I got a phone call today from a dear friend.  She and I lived in India together for three years.  We weren’t working in the same city, but we saw each pretty frequently and talked or Skyped in the off times.  She’s back in the States for six months before returning to a city that our family has come to love.

Her voice sounded faded and small on the phone.  She’s only been back in the country for a week and she described to me the familiar ex-pat feelings of fatigue, emotional isolation, and being overwhelmed inside malls.  She’s finally able to sleep until 4:00 a.m. every morning, and she considers that an accomplishment (so do I).  Together we celebrated stable Internet connections, perfect soft ice from Sonic, and clean streets with wide, paved lanes.  We commiserated with one another about having to put on our happy faces and employ our spiritual one-liners for people who ask, How was your trip over there?

In India women cook rice with pressure cookers.  I suppose people use them here, too, but in India they’re ubiquitous.  They save cooking time by creating an unbelievable amount of pressure and steam inside their cauldrons.  What would normally take a long time is accomplished in minutes.

Today my sweet friend and I mused that life in India has been a pressure cooker for both of us.  The Lord has allowed an unbelievable amount of pressure and steam to build into our lives, such that we’ve sometimes felt that we couldn’t stand it any longer.  Spiritual impurities have risen to the top in our hearts and we’ve been left tired, yes, but also softer.

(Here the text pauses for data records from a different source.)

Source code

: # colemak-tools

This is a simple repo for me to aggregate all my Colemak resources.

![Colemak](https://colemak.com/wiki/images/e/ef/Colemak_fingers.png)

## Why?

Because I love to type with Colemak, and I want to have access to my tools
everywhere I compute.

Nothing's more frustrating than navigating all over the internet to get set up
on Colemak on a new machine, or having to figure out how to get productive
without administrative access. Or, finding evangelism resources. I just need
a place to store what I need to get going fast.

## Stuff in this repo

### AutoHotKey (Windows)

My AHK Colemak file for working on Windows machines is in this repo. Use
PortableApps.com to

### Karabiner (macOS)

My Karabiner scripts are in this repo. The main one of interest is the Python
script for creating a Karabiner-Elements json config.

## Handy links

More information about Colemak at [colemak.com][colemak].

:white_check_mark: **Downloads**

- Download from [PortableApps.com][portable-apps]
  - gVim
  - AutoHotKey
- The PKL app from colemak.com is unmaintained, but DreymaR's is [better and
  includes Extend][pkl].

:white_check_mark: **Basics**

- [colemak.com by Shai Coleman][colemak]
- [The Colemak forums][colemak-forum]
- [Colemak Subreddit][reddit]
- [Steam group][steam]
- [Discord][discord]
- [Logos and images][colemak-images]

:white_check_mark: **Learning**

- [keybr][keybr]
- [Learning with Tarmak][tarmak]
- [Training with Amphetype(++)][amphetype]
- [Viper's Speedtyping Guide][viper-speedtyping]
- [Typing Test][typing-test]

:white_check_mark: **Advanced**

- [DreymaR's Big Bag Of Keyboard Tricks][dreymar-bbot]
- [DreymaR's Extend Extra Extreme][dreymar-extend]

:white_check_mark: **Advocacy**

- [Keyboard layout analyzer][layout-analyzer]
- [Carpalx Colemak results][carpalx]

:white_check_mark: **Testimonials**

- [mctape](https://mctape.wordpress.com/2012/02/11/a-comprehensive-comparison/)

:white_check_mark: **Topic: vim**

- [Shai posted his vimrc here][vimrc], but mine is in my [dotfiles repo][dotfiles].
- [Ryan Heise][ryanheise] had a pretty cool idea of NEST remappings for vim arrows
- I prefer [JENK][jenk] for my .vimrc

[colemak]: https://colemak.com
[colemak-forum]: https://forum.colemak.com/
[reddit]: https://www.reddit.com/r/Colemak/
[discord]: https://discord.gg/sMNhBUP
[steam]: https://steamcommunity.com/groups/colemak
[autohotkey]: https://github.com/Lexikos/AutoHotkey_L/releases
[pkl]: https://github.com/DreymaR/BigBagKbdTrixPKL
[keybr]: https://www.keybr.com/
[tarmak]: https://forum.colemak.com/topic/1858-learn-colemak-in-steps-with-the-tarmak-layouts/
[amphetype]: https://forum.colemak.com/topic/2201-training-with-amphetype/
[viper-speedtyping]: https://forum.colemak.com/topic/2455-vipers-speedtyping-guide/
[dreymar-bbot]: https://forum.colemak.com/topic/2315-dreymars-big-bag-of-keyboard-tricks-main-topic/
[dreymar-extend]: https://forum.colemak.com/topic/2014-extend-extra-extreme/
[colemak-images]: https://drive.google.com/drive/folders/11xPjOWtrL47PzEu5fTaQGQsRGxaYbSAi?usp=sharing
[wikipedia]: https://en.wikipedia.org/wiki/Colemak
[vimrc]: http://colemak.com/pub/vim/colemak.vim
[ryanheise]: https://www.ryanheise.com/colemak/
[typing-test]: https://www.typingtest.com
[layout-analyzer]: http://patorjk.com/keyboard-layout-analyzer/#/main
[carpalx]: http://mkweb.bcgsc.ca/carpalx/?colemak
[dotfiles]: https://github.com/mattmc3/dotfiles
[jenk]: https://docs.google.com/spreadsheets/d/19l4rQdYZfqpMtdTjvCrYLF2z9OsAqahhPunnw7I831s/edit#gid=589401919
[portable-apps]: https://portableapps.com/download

I’ll admit that I didn’t like life in a pressure cooker.  I did love aspects of living overseas and some of my dearest friends are from India.  But the stress was overwhelming at times.  We were only there for three years but it felt like we experienced life in dog years, twenty-one diwalis packed into three.  That’s hard to explain to people who haven’t lived in developing countries, but of course my friend understood perfectly.

And while rice that’s been pressure-cooked can’t truly grow hard again, human hearts can.  So I am asking the Lord to keep my family and me soft, to keep bringing up the impurities in our lives, to keep us from unlearning what we’ve already learned in the pressure cooker, at  sometimes-painful personal cost.